--- ACTION ITEM ---
Reproduce each record below in full, word for word, without images.

*** Opening INFORMATION SUPPLIED ***

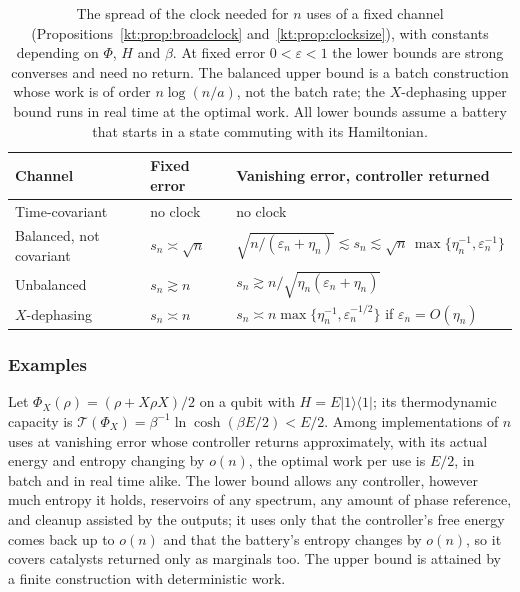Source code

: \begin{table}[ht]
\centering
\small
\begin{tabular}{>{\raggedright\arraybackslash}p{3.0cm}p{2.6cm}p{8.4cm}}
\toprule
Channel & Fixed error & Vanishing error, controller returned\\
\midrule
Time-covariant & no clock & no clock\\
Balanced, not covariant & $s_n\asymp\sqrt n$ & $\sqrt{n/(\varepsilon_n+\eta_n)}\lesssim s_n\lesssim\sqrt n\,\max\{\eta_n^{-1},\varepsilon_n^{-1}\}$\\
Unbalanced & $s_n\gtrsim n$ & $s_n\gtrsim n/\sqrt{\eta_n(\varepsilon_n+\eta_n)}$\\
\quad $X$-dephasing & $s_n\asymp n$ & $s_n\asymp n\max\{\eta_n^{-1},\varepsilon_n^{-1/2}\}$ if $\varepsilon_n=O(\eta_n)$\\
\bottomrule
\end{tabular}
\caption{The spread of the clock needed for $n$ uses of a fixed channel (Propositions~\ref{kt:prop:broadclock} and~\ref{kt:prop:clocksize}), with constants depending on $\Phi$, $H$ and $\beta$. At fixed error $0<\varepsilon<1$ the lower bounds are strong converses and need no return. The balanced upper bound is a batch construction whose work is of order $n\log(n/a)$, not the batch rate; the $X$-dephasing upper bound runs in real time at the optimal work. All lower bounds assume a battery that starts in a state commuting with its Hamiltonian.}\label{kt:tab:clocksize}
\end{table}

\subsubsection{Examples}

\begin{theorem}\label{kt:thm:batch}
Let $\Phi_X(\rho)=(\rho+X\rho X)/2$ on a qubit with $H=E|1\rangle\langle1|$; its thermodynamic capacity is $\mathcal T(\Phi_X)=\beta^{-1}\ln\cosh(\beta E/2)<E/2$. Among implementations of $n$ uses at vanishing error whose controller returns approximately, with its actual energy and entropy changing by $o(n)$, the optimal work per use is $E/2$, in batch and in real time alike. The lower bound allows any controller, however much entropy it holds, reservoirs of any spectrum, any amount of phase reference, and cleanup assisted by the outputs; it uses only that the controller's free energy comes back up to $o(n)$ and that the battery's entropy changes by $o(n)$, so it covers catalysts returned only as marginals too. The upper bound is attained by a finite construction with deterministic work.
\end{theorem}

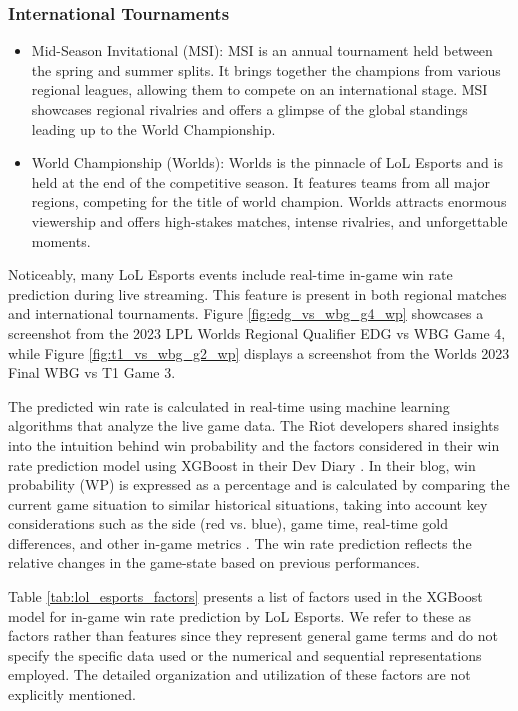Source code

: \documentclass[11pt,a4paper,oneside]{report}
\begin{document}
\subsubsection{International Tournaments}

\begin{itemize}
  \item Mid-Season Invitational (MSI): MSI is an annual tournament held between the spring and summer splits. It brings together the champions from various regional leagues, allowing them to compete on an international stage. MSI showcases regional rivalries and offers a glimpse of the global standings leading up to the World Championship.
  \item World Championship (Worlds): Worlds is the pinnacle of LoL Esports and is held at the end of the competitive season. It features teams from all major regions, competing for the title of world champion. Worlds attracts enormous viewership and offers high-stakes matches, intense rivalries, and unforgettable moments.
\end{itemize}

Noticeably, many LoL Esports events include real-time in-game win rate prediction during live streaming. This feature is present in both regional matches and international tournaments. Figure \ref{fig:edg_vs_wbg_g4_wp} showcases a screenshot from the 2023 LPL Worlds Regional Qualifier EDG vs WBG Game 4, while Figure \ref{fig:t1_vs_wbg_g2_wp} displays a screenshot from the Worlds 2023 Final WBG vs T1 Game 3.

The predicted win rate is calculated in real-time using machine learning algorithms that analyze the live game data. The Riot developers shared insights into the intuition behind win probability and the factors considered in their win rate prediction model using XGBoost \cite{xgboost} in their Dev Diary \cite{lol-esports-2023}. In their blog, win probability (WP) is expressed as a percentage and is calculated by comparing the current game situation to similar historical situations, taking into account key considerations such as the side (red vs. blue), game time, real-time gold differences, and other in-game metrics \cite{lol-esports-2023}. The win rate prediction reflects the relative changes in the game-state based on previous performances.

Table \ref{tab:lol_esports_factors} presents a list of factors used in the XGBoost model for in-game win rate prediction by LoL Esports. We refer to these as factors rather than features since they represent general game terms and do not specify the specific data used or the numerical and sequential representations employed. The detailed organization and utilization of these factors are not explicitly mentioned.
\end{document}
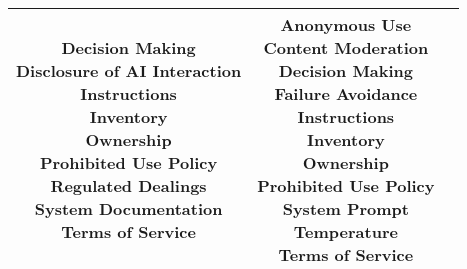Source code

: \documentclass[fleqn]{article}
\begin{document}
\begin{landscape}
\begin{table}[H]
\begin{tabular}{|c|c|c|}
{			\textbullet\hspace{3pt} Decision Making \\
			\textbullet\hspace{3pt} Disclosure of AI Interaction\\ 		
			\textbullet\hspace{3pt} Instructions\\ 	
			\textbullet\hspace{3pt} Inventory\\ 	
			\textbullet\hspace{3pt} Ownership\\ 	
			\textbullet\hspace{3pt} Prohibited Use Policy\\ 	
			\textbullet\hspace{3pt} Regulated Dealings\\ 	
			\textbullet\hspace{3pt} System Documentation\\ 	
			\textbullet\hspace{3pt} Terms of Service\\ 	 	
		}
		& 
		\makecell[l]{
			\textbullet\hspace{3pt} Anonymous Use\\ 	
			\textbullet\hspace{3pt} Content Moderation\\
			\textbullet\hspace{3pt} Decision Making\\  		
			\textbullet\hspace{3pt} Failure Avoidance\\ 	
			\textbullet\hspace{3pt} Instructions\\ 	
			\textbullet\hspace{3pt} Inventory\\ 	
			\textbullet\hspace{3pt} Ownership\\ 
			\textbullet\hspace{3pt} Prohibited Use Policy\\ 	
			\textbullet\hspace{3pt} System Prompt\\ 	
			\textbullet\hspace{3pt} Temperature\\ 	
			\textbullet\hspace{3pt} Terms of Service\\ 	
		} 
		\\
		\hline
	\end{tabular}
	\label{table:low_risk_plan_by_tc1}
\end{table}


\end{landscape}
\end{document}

*** Closing INFORMATION SUPPLIED ***

--- OUTPUT ---
Source code

: \begin{table}[ht]
\centering
\small
\begin{tabular}{>{\raggedright\arraybackslash}p{3.0cm}p{2.6cm}p{8.4cm}}
\toprule
Channel & Fixed error & Vanishing error, controller returned\\
\midrule
Time-covariant & no clock & no clock\\
Balanced, not covariant & $s_n\asymp\sqrt n$ & $\sqrt{n/(\varepsilon_n+\eta_n)}\lesssim s_n\lesssim\sqrt n\,\max\{\eta_n^{-1},\varepsilon_n^{-1}\}$\\
Unbalanced & $s_n\gtrsim n$ & $s_n\gtrsim n/\sqrt{\eta_n(\varepsilon_n+\eta_n)}$\\
\quad $X$-dephasing & $s_n\asymp n$ & $s_n\asymp n\max\{\eta_n^{-1},\varepsilon_n^{-1/2}\}$ if $\varepsilon_n=O(\eta_n)$\\
\bottomrule
\end{tabular}
\caption{The spread of the clock needed for $n$ uses of a fixed channel (Propositions~\ref{kt:prop:broadclock} and~\ref{kt:prop:clocksize}), with constants depending on $\Phi$, $H$ and $\beta$. At fixed error $0<\varepsilon<1$ the lower bounds are strong converses and need no return. The balanced upper bound is a batch construction whose work is of order $n\log(n/a)$, not the batch rate; the $X$-dephasing upper bound runs in real time at the optimal work. All lower bounds assume a battery that starts in a state commuting with its Hamiltonian.}\label{kt:tab:clocksize}
\end{table}

\subsubsection{Examples}

\begin{theorem}\label{kt:thm:batch}
Let $\Phi_X(\rho)=(\rho+X\rho X)/2$ on a qubit with $H=E|1\rangle\langle1|$; its thermodynamic capacity is $\mathcal T(\Phi_X)=\beta^{-1}\ln\cosh(\beta E/2)<E/2$. Among implementations of $n$ uses at vanishing error whose controller returns approximately, with its actual energy and entropy changing by $o(n)$, the optimal work per use is $E/2$, in batch and in real time alike. The lower bound allows any controller, however much entropy it holds, reservoirs of any spectrum, any amount of phase reference, and cleanup assisted by the outputs; it uses only that the controller's free energy comes back up to $o(n)$ and that the battery's entropy changes by $o(n)$, so it covers catalysts returned only as marginals too. The upper bound is attained by a finite construction with deterministic work.
\end{theorem}

Source code

: \documentclass[11pt,a4paper,oneside]{report}
\begin{document}
\subsubsection{International Tournaments}

\begin{itemize}
  \item Mid-Season Invitational (MSI): MSI is an annual tournament held between the spring and summer splits. It brings together the champions from various regional leagues, allowing them to compete on an international stage. MSI showcases regional rivalries and offers a glimpse of the global standings leading up to the World Championship.
  \item World Championship (Worlds): Worlds is the pinnacle of LoL Esports and is held at the end of the competitive season. It features teams from all major regions, competing for the title of world champion. Worlds attracts enormous viewership and offers high-stakes matches, intense rivalries, and unforgettable moments.
\end{itemize}

Noticeably, many LoL Esports events include real-time in-game win rate prediction during live streaming. This feature is present in both regional matches and international tournaments. Figure \ref{fig:edg_vs_wbg_g4_wp} showcases a screenshot from the 2023 LPL Worlds Regional Qualifier EDG vs WBG Game 4, while Figure \ref{fig:t1_vs_wbg_g2_wp} displays a screenshot from the Worlds 2023 Final WBG vs T1 Game 3.

The predicted win rate is calculated in real-time using machine learning algorithms that analyze the live game data. The Riot developers shared insights into the intuition behind win probability and the factors considered in their win rate prediction model using XGBoost \cite{xgboost} in their Dev Diary \cite{lol-esports-2023}. In their blog, win probability (WP) is expressed as a percentage and is calculated by comparing the current game situation to similar historical situations, taking into account key considerations such as the side (red vs. blue), game time, real-time gold differences, and other in-game metrics \cite{lol-esports-2023}. The win rate prediction reflects the relative changes in the game-state based on previous performances.

Table \ref{tab:lol_esports_factors} presents a list of factors used in the XGBoost model for in-game win rate prediction by LoL Esports. We refer to these as factors rather than features since they represent general game terms and do not specify the specific data used or the numerical and sequential representations employed. The detailed organization and utilization of these factors are not explicitly mentioned.
\end{document}
Source code

: \documentclass[fleqn]{article}
\begin{document}
\begin{landscape}
\begin{table}[H]
\begin{tabular}{|c|c|c|}
{			\textbullet\hspace{3pt} Decision Making \\
			\textbullet\hspace{3pt} Disclosure of AI Interaction\\ 		
			\textbullet\hspace{3pt} Instructions\\ 	
			\textbullet\hspace{3pt} Inventory\\ 	
			\textbullet\hspace{3pt} Ownership\\ 	
			\textbullet\hspace{3pt} Prohibited Use Policy\\ 	
			\textbullet\hspace{3pt} Regulated Dealings\\ 	
			\textbullet\hspace{3pt} System Documentation\\ 	
			\textbullet\hspace{3pt} Terms of Service\\ 	 	
		}
		& 
		\makecell[l]{
			\textbullet\hspace{3pt} Anonymous Use\\ 	
			\textbullet\hspace{3pt} Content Moderation\\
			\textbullet\hspace{3pt} Decision Making\\  		
			\textbullet\hspace{3pt} Failure Avoidance\\ 	
			\textbullet\hspace{3pt} Instructions\\ 	
			\textbullet\hspace{3pt} Inventory\\ 	
			\textbullet\hspace{3pt} Ownership\\ 
			\textbullet\hspace{3pt} Prohibited Use Policy\\ 	
			\textbullet\hspace{3pt} System Prompt\\ 	
			\textbullet\hspace{3pt} Temperature\\ 	
			\textbullet\hspace{3pt} Terms of Service\\ 	
		} 
		\\
		\hline
	\end{tabular}
	\label{table:low_risk_plan_by_tc1}
\end{table}


\end{landscape}
\end{document}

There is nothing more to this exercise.